### TASK PROMPT
Write out the lines starting at the one that holds "TA10 & Verificare" and ending with the final line of the data, exactly and with no others.

### DATA FOR THIS TASK
##############################
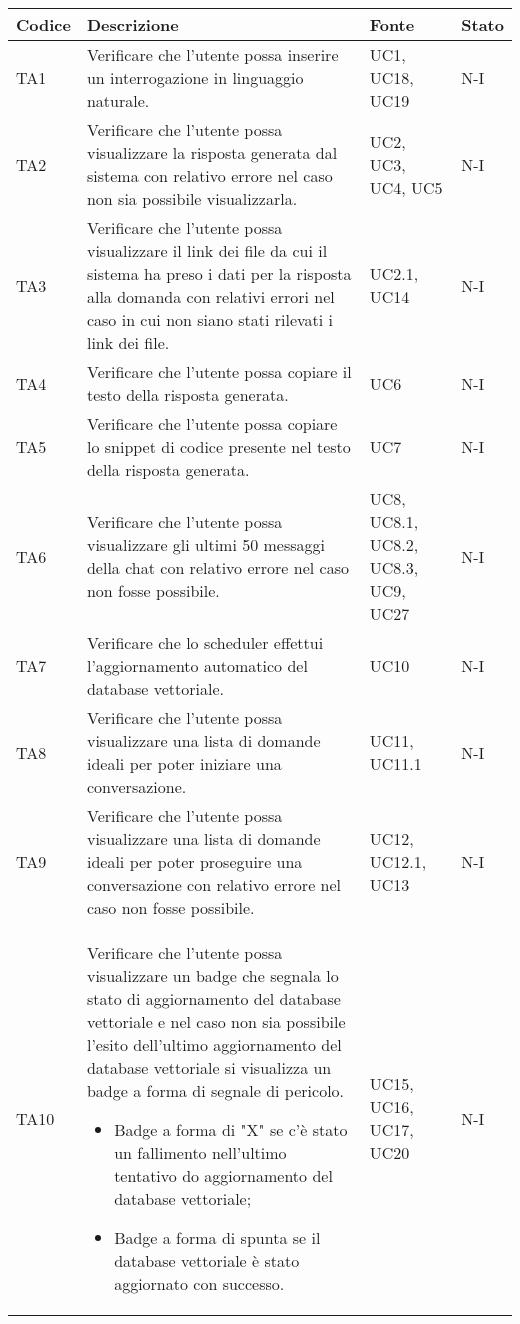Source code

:\begin{table}[h!]
    \centering
    \renewcommand{\arraystretch}{1.5} %
    \begin{tabularx}{\textwidth}{|p{}|X|p{}|p{}|}\hline
    \rowcolor[HTML]{FFD700}
    \textbf{Codice} & \textbf{Descrizione} & \textbf{Fonte} & \textbf{Stato} \\ \hline
    TA1 & Verificare che l'utente possa inserire un interrogazione in linguaggio naturale. & UC1, UC18, UC19 & N-I \\ \hline
    TA2 & Verificare che l'utente possa visualizzare la risposta generata dal sistema con relativo errore nel caso non sia possibile visualizzarla. & UC2, UC3, UC4, UC5 & N-I \\ \hline
    TA3 & Verificare che l'utente possa visualizzare il link dei file da cui il sistema ha preso i dati per la risposta alla domanda con relativi errori nel caso in cui non siano stati rilevati i link dei file.  & UC2.1, UC14 & N-I \\ \hline
    TA4 & Verificare che l'utente possa copiare il testo della risposta generata. & UC6 & N-I \\ \hline
    TA5 & Verificare che l'utente possa copiare lo snippet di codice presente nel testo della risposta generata. & UC7 & N-I \\ \hline
    TA6 & Verificare che l'utente possa visualizzare gli ultimi 50 messaggi della chat con relativo errore nel caso non fosse possibile.  & UC8, UC8.1, UC8.2, UC8.3, UC9, UC27 & N-I \\ \hline
    TA7 & Verificare che lo scheduler effettui l'aggiornamento automatico del database vettoriale. & UC10 & N-I \\ \hline
    TA8 & Verificare che l'utente possa visualizzare una lista di domande ideali per poter iniziare una conversazione. & UC11, UC11.1 & N-I \\ \hline
    TA9 & Verificare che l'utente possa visualizzare una lista di domande ideali per poter proseguire una conversazione con relativo errore nel caso non fosse possibile. & UC12, UC12.1, UC13 & N-I \\ \hline
    TA10 & Verificare che l'utente possa visualizzare un badge che segnala lo stato di aggiornamento del database vettoriale e nel caso non sia possibile l'esito dell'ultimo aggiornamento del database vettoriale si visualizza un badge a forma di segnale di pericolo.
    \begin{itemize}
        \item Badge a forma di "X" se c'è stato un fallimento nell'ultimo tentativo do aggiornamento del database vettoriale;
        \item Badge a forma di spunta se il database vettoriale è stato aggiornato con successo.
    \end{itemize} 
        & UC15, UC16, UC17, UC20 & N-I \\ \hline

    \end{tabularx}
\end{table}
##############################
### OUTPUT FOR THIS EXERCISE
    TA10 & Verificare che l'utente possa visualizzare un badge che segnala lo stato di aggiornamento del database vettoriale e nel caso non sia possibile l'esito dell'ultimo aggiornamento del database vettoriale si visualizza un badge a forma di segnale di pericolo.
    \begin{itemize}
        \item Badge a forma di "X" se c'è stato un fallimento nell'ultimo tentativo do aggiornamento del database vettoriale;
        \item Badge a forma di spunta se il database vettoriale è stato aggiornato con successo.
    \end{itemize} 
        & UC15, UC16, UC17, UC20 & N-I \\ \hline

    \end{tabularx}
\end{table}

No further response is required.